According to the facts underlying this Decision, Appellant W had driven a vehicle (hereinafter, the “Vehicle at Issue”) owned by Individual A, not a party to this lawsuit, gone through a red light and sped when Individual B walked across a traffic island to reach the other side of the road. Because the car could not be stopped in time, the care hit Individual B before colliding with an original heavy-duty motorcycle ridden by Individual C, not a party to the lawsuit, with Individual D, not a party to the lawsuit, as the passenger (hereinafter, the “Accident at Issue”). Because of W’s negligence, B died with C and D injured. Appellant X asserted that as the spouse of B, she was entitled to a solatium because of her expenditure of the funeral and graveyard costs and great sufferings. Appellants Y and Z, B’s sons, also suffered greatly and were both entitled to a solatium. The original court held that the B’s funeral cost should be NT$1.23 million, and that X’s claim for NT$7.23 million plus the solatium and X、Y’s claim for NT$3 million each were appropriate. Since W should assume 60% of the liability for the Accident at Issue, X could still claim NT$1,338,000 from W, while Y and Z could each claim NT$800,000 from W after deduction of X’s receipt of NT$2 millionfrom a compulsory automobile liability insurance indemnity payment and X、Y、Z’s receipt of NT$1 million for each from settlement payment.

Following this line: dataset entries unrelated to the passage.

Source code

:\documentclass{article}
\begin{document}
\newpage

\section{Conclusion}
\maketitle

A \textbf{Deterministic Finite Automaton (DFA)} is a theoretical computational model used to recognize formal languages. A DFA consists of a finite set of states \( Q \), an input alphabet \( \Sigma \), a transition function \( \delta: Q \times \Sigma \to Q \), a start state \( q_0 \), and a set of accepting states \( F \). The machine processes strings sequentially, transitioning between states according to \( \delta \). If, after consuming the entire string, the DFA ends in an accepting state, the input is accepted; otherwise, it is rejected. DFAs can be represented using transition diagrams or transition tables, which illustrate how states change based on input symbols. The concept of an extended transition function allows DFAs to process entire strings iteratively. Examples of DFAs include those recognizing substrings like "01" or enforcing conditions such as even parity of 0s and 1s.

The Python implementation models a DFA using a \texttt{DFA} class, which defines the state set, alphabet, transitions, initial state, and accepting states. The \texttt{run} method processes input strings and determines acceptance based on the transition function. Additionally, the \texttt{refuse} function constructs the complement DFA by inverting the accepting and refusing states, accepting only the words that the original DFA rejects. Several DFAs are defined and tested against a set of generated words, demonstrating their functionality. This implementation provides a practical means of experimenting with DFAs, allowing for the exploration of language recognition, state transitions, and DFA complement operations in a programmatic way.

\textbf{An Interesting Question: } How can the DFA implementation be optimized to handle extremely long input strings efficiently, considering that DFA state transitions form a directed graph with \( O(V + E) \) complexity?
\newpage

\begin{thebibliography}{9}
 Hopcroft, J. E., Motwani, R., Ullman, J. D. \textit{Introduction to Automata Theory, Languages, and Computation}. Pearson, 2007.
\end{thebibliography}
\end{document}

According to the Decision, Article 288 of the Code of Civil Procedure provides that when the court cannot reach an inner conviction based on the evidence presentedby the parties and finds it necessary to discover the truth, the court may investigate evidence ex officio. When such investigation is conducted pursuant to this requirement, the parties should be given an opportunity to state their opinions. Therefore, when a court investigates evidence at its own initiative, the parties should be given a chance to state their opinions. If this procedure is not followed and the results of evidence investigation are directly relied on as the basis for its judgment, the judgment would be legally defective.
The Decision further stated that although the original trial court had held that NT$1.23 million would be appropriate for the B’s funeral cost when it ex officio referenced a circular from the Ministry of Finance, still there is nothing in the court files that reflects the court’s instruction to the parties to state their opinions on the circular. Therefore, if the original trial court elected to rely on this as the basis of a judgment unfavorable to W, this would be legally inappropriate. Therefore, this portion of W’s appeal is well-grounded.